The quality of those early stories blew me away. I had found myself in the company of some brilliant people. Good place to be to grow as a writer! In this process, Bishop taught us how to workshop stories without blasting authors. It set a marvelous tone for the weeks to come. Bishop himself was positive and humorous, a delightful guy.

On Tuesday, we attended a reading at the UW Bookstore where he read from a recent anthology he edited entitled Cross of Centuries. His selection was a fabulous re-imagining of Christ as a woman. Definitely worth the read.

2 comments:

JohnR said...

So true, that the instructor set the tone. The admins have that down!

I'm so glad you captured this--even in this short space, there are things that I didn't get down and would've forgotten completely.
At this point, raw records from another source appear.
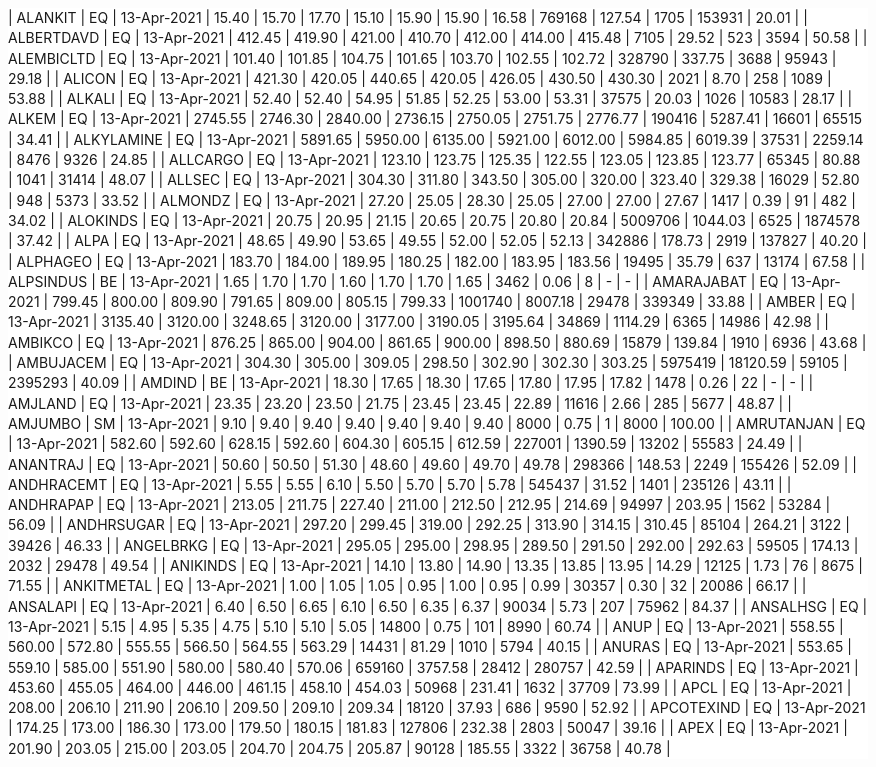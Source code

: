 | ALANKIT | EQ | 13-Apr-2021 | 15.40 | 15.70 | 17.70 | 15.10 | 15.90 | 15.90 | 16.58 | 769168 | 127.54 | 1705 | 153931 | 20.01 |
| ALBERTDAVD | EQ | 13-Apr-2021 | 412.45 | 419.90 | 421.00 | 410.70 | 412.00 | 414.00 | 415.48 | 7105 | 29.52 | 523 | 3594 | 50.58 |
| ALEMBICLTD | EQ | 13-Apr-2021 | 101.40 | 101.85 | 104.75 | 101.65 | 103.70 | 102.55 | 102.72 | 328790 | 337.75 | 3688 | 95943 | 29.18 |
| ALICON | EQ | 13-Apr-2021 | 421.30 | 420.05 | 440.65 | 420.05 | 426.05 | 430.50 | 430.30 | 2021 | 8.70 | 258 | 1089 | 53.88 |
| ALKALI | EQ | 13-Apr-2021 | 52.40 | 52.40 | 54.95 | 51.85 | 52.25 | 53.00 | 53.31 | 37575 | 20.03 | 1026 | 10583 | 28.17 |
| ALKEM | EQ | 13-Apr-2021 | 2745.55 | 2746.30 | 2840.00 | 2736.15 | 2750.05 | 2751.75 | 2776.77 | 190416 | 5287.41 | 16601 | 65515 | 34.41 |
| ALKYLAMINE | EQ | 13-Apr-2021 | 5891.65 | 5950.00 | 6135.00 | 5921.00 | 6012.00 | 5984.85 | 6019.39 | 37531 | 2259.14 | 8476 | 9326 | 24.85 |
| ALLCARGO | EQ | 13-Apr-2021 | 123.10 | 123.75 | 125.35 | 122.55 | 123.05 | 123.85 | 123.77 | 65345 | 80.88 | 1041 | 31414 | 48.07 |
| ALLSEC | EQ | 13-Apr-2021 | 304.30 | 311.80 | 343.50 | 305.00 | 320.00 | 323.40 | 329.38 | 16029 | 52.80 | 948 | 5373 | 33.52 |
| ALMONDZ | EQ | 13-Apr-2021 | 27.20 | 25.05 | 28.30 | 25.05 | 27.00 | 27.00 | 27.67 | 1417 | 0.39 | 91 | 482 | 34.02 |
| ALOKINDS | EQ | 13-Apr-2021 | 20.75 | 20.95 | 21.15 | 20.65 | 20.75 | 20.80 | 20.84 | 5009706 | 1044.03 | 6525 | 1874578 | 37.42 |
| ALPA | EQ | 13-Apr-2021 | 48.65 | 49.90 | 53.65 | 49.55 | 52.00 | 52.05 | 52.13 | 342886 | 178.73 | 2919 | 137827 | 40.20 |
| ALPHAGEO | EQ | 13-Apr-2021 | 183.70 | 184.00 | 189.95 | 180.25 | 182.00 | 183.95 | 183.56 | 19495 | 35.79 | 637 | 13174 | 67.58 |
| ALPSINDUS | BE | 13-Apr-2021 | 1.65 | 1.70 | 1.70 | 1.60 | 1.70 | 1.70 | 1.65 | 3462 | 0.06 | 8 | - | - |
| AMARAJABAT | EQ | 13-Apr-2021 | 799.45 | 800.00 | 809.90 | 791.65 | 809.00 | 805.15 | 799.33 | 1001740 | 8007.18 | 29478 | 339349 | 33.88 |
| AMBER | EQ | 13-Apr-2021 | 3135.40 | 3120.00 | 3248.65 | 3120.00 | 3177.00 | 3190.05 | 3195.64 | 34869 | 1114.29 | 6365 | 14986 | 42.98 |
| AMBIKCO | EQ | 13-Apr-2021 | 876.25 | 865.00 | 904.00 | 861.65 | 900.00 | 898.50 | 880.69 | 15879 | 139.84 | 1910 | 6936 | 43.68 |
| AMBUJACEM | EQ | 13-Apr-2021 | 304.30 | 305.00 | 309.05 | 298.50 | 302.90 | 302.30 | 303.25 | 5975419 | 18120.59 | 59105 | 2395293 | 40.09 |
| AMDIND | BE | 13-Apr-2021 | 18.30 | 17.65 | 18.30 | 17.65 | 17.80 | 17.95 | 17.82 | 1478 | 0.26 | 22 | - | - |
| AMJLAND | EQ | 13-Apr-2021 | 23.35 | 23.20 | 23.50 | 21.75 | 23.45 | 23.45 | 22.89 | 11616 | 2.66 | 285 | 5677 | 48.87 |
| AMJUMBO | SM | 13-Apr-2021 | 9.10 | 9.40 | 9.40 | 9.40 | 9.40 | 9.40 | 9.40 | 8000 | 0.75 | 1 | 8000 | 100.00 |
| AMRUTANJAN | EQ | 13-Apr-2021 | 582.60 | 592.60 | 628.15 | 592.60 | 604.30 | 605.15 | 612.59 | 227001 | 1390.59 | 13202 | 55583 | 24.49 |
| ANANTRAJ | EQ | 13-Apr-2021 | 50.60 | 50.50 | 51.30 | 48.60 | 49.60 | 49.70 | 49.78 | 298366 | 148.53 | 2249 | 155426 | 52.09 |
| ANDHRACEMT | EQ | 13-Apr-2021 | 5.55 | 5.55 | 6.10 | 5.50 | 5.70 | 5.70 | 5.78 | 545437 | 31.52 | 1401 | 235126 | 43.11 |
| ANDHRAPAP | EQ | 13-Apr-2021 | 213.05 | 211.75 | 227.40 | 211.00 | 212.50 | 212.95 | 214.69 | 94997 | 203.95 | 1562 | 53284 | 56.09 |
| ANDHRSUGAR | EQ | 13-Apr-2021 | 297.20 | 299.45 | 319.00 | 292.25 | 313.90 | 314.15 | 310.45 | 85104 | 264.21 | 3122 | 39426 | 46.33 |
| ANGELBRKG | EQ | 13-Apr-2021 | 295.05 | 295.00 | 298.95 | 289.50 | 291.50 | 292.00 | 292.63 | 59505 | 174.13 | 2032 | 29478 | 49.54 |
| ANIKINDS | EQ | 13-Apr-2021 | 14.10 | 13.80 | 14.90 | 13.35 | 13.85 | 13.95 | 14.29 | 12125 | 1.73 | 76 | 8675 | 71.55 |
| ANKITMETAL | EQ | 13-Apr-2021 | 1.00 | 1.05 | 1.05 | 0.95 | 1.00 | 0.95 | 0.99 | 30357 | 0.30 | 32 | 20086 | 66.17 |
| ANSALAPI | EQ | 13-Apr-2021 | 6.40 | 6.50 | 6.65 | 6.10 | 6.50 | 6.35 | 6.37 | 90034 | 5.73 | 207 | 75962 | 84.37 |
| ANSALHSG | EQ | 13-Apr-2021 | 5.15 | 4.95 | 5.35 | 4.75 | 5.10 | 5.10 | 5.05 | 14800 | 0.75 | 101 | 8990 | 60.74 |
| ANUP | EQ | 13-Apr-2021 | 558.55 | 560.00 | 572.80 | 555.55 | 566.50 | 564.55 | 563.29 | 14431 | 81.29 | 1010 | 5794 | 40.15 |
| ANURAS | EQ | 13-Apr-2021 | 553.65 | 559.10 | 585.00 | 551.90 | 580.00 | 580.40 | 570.06 | 659160 | 3757.58 | 28412 | 280757 | 42.59 |
| APARINDS | EQ | 13-Apr-2021 | 453.60 | 455.05 | 464.00 | 446.00 | 461.15 | 458.10 | 454.03 | 50968 | 231.41 | 1632 | 37709 | 73.99 |
| APCL | EQ | 13-Apr-2021 | 208.00 | 206.10 | 211.90 | 206.10 | 209.50 | 209.10 | 209.34 | 18120 | 37.93 | 686 | 9590 | 52.92 |
| APCOTEXIND | EQ | 13-Apr-2021 | 174.25 | 173.00 | 186.30 | 173.00 | 179.50 | 180.15 | 181.83 | 127806 | 232.38 | 2803 | 50047 | 39.16 |
| APEX | EQ | 13-Apr-2021 | 201.90 | 203.05 | 215.00 | 203.05 | 204.70 | 204.75 | 205.87 | 90128 | 185.55 | 3322 | 36758 | 40.78 |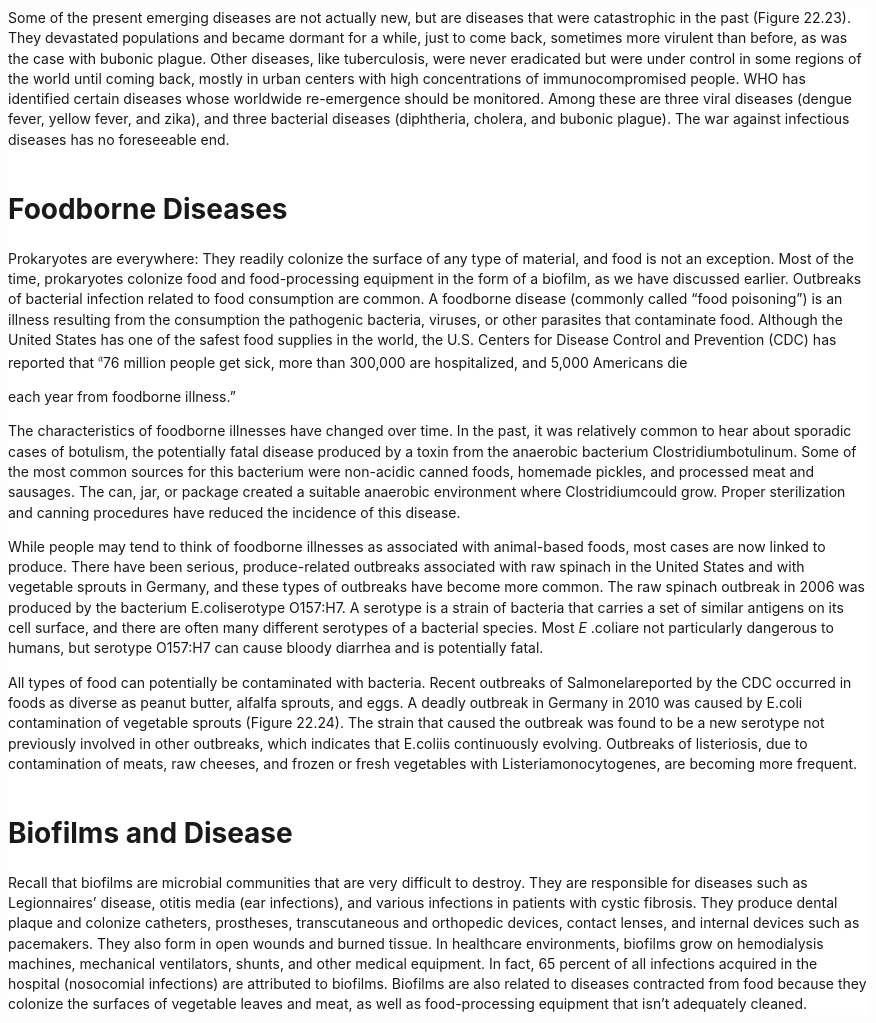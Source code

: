 Some of the present emerging diseases are not actually new, but are diseases that were catastrophic in the past (Figure 22.23). They devastated populations and became dormant for a while, just to come back, sometimes more virulent than before, as was the case with bubonic plague. Other diseases, like tuberculosis, were never eradicated but were under control in some regions of the world until coming back, mostly in urban centers with high concentrations of immunocompromised people. WHO has identified certain diseases whose worldwide re-emergence should be monitored. Among these are three viral diseases (dengue fever, yellow fever, and zika), and three bacterial diseases (diphtheria, cholera, and bubonic plague). The war against infectious diseases has no foreseeable end.

# Foodborne Diseases

Prokaryotes are everywhere: They readily colonize the surface of any type of material, and food is not an exception. Most of the time, prokaryotes colonize food and food-processing equipment in the form of a biofilm, as we have discussed earlier. Outbreaks of bacterial infection related to food consumption are common. A foodborne disease (commonly called “food poisoning”) is an illness resulting from the consumption the pathogenic bacteria, viruses, or other parasites that contaminate food. Although the United States has one of the safest food supplies in the world, the U.S. Centers for Disease Control and Prevention (CDC) has reported that $^ { \mathfrak { a } } 7 6$ million people get sick, more than 300,000 are hospitalized, and 5,000 Americans die

each year from foodborne illness.”

The characteristics of foodborne illnesses have changed over time. In the past, it was relatively common to hear about sporadic cases of botulism, the potentially fatal disease produced by a toxin from the anaerobic bacterium Clostridiumbotulinum. Some of the most common sources for this bacterium were non-acidic canned foods, homemade pickles, and processed meat and sausages. The can, jar, or package created a suitable anaerobic environment where Clostridiumcould grow. Proper sterilization and canning procedures have reduced the incidence of this disease.

While people may tend to think of foodborne illnesses as associated with animal-based foods, most cases are now linked to produce. There have been serious, produce-related outbreaks associated with raw spinach in the United States and with vegetable sprouts in Germany, and these types of outbreaks have become more common. The raw spinach outbreak in 2006 was produced by the bacterium E.coliserotype O157:H7. A serotype is a strain of bacteria that carries a set of similar antigens on its cell surface, and there are often many different serotypes of a bacterial species. Most $E$ .coliare not particularly dangerous to humans, but serotype O157:H7 can cause bloody diarrhea and is potentially fatal.

All types of food can potentially be contaminated with bacteria. Recent outbreaks of Salmonelareported by the CDC occurred in foods as diverse as peanut butter, alfalfa sprouts, and eggs. A deadly outbreak in Germany in 2010 was caused by E.coli contamination of vegetable sprouts (Figure 22.24). The strain that caused the outbreak was found to be a new serotype not previously involved in other outbreaks, which indicates that E.coliis continuously evolving. Outbreaks of listeriosis, due to contamination of meats, raw cheeses, and frozen or fresh vegetables with Listeriamonocytogenes, are becoming more frequent.

# Biofilms and Disease

Recall that biofilms are microbial communities that are very difficult to destroy. They are responsible for diseases such as Legionnaires’ disease, otitis media (ear infections), and various infections in patients with cystic fibrosis. They produce dental plaque and colonize catheters, prostheses, transcutaneous and orthopedic devices, contact lenses, and internal devices such as pacemakers. They also form in open wounds and burned tissue. In healthcare environments, biofilms grow on hemodialysis machines, mechanical ventilators, shunts, and other medical equipment. In fact, 65 percent of all infections acquired in the hospital (nosocomial infections) are attributed to biofilms. Biofilms are also related to diseases contracted from food because they colonize the surfaces of vegetable leaves and meat, as well as food-processing equipment that isn’t adequately cleaned.
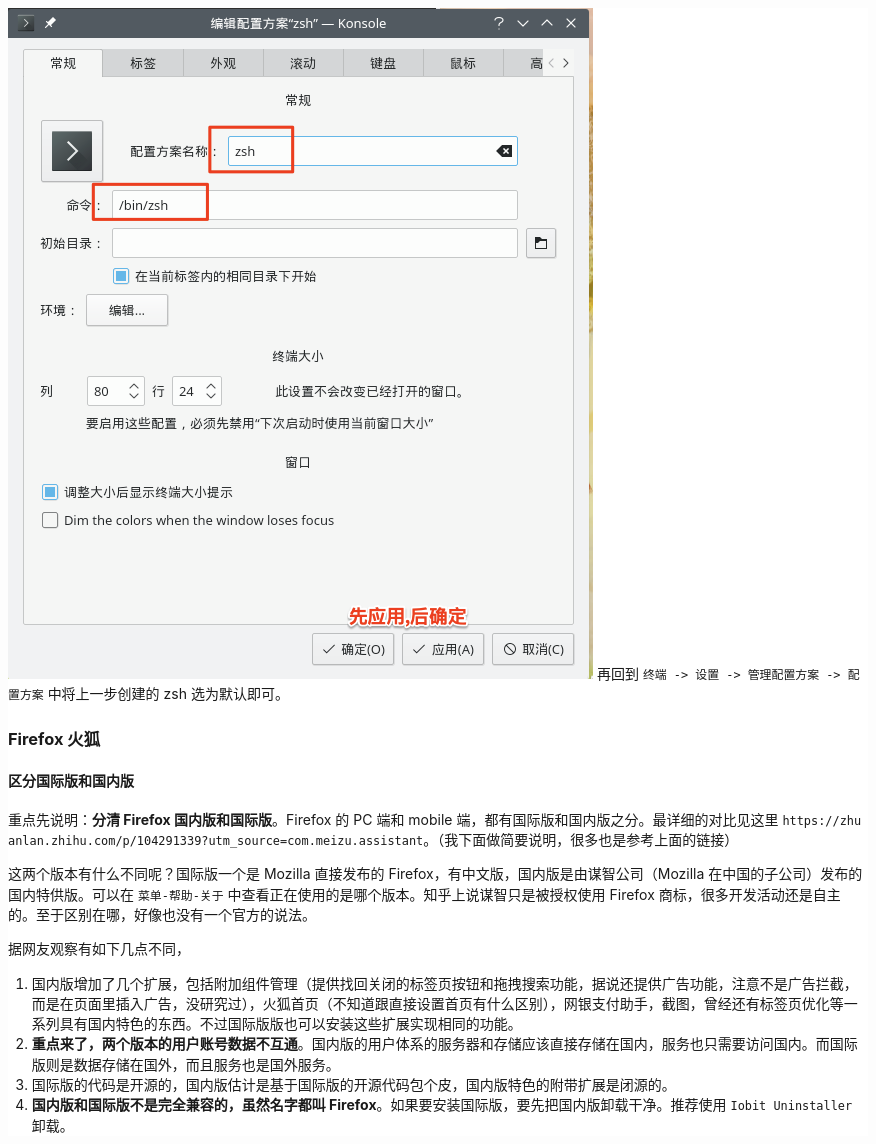 ![image](./6.png)
再回到 `终端 -> 设置 -> 管理配置方案 -> 配置方案` 中将上一步创建的 zsh 选为默认即可。

### Firefox 火狐

#### 区分国际版和国内版

重点先说明：**分清 Firefox 国内版和国际版**。Firefox 的 PC 端和 mobile 端，都有国际版和国内版之分。最详细的对比见这里 `https://zhuanlan.zhihu.com/p/104291339?utm_source=com.meizu.assistant`。（我下面做简要说明，很多也是参考上面的链接）

这两个版本有什么不同呢？国际版一个是 Mozilla 直接发布的 Firefox，有中文版，国内版是由谋智公司（Mozilla 在中国的子公司）发布的国内特供版。可以在 `菜单-帮助-关于` 中查看正在使用的是哪个版本。知乎上说谋智只是被授权使用 Firefox 商标，很多开发活动还是自主的。至于区别在哪，好像也没有一个官方的说法。

据网友观察有如下几点不同，
1. 国内版增加了几个扩展，包括附加组件管理（提供找回关闭的标签页按钮和拖拽搜索功能，据说还提供广告功能，注意不是广告拦截，而是在页面里插入广告，没研究过），火狐首页（不知道跟直接设置首页有什么区别），网银支付助手，截图，曾经还有标签页优化等一系列具有国内特色的东西。不过国际版版也可以安装这些扩展实现相同的功能。
2. **重点来了，两个版本的用户账号数据不互通**。国内版的用户体系的服务器和存储应该直接存储在国内，服务也只需要访问国内。而国际版则是数据存储在国外，而且服务也是国外服务。
3. 国际版的代码是开源的，国内版估计是基于国际版的开源代码包个皮，国内版特色的附带扩展是闭源的。
4. **国内版和国际版不是完全兼容的，虽然名字都叫 Firefox**。如果要安装国际版，要先把国内版卸载干净。推荐使用 `Iobit Uninstaller` 卸载。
I loved, loved, loved Michael. I wanted to adopt him as my writer-dad. That said, I thought Week One was one of the most stressful, even without critiques, though, because of the daily deadlines. Michael was caring, but he was also a harsh taskmaster!

Looking forward to your posts. I spent my writing time working on one, but mine are looooong. Probably too long for blogdom. :)

Trace Yulie said...

Some are long, but highly informative and entertaining! I look forward to your posts, too.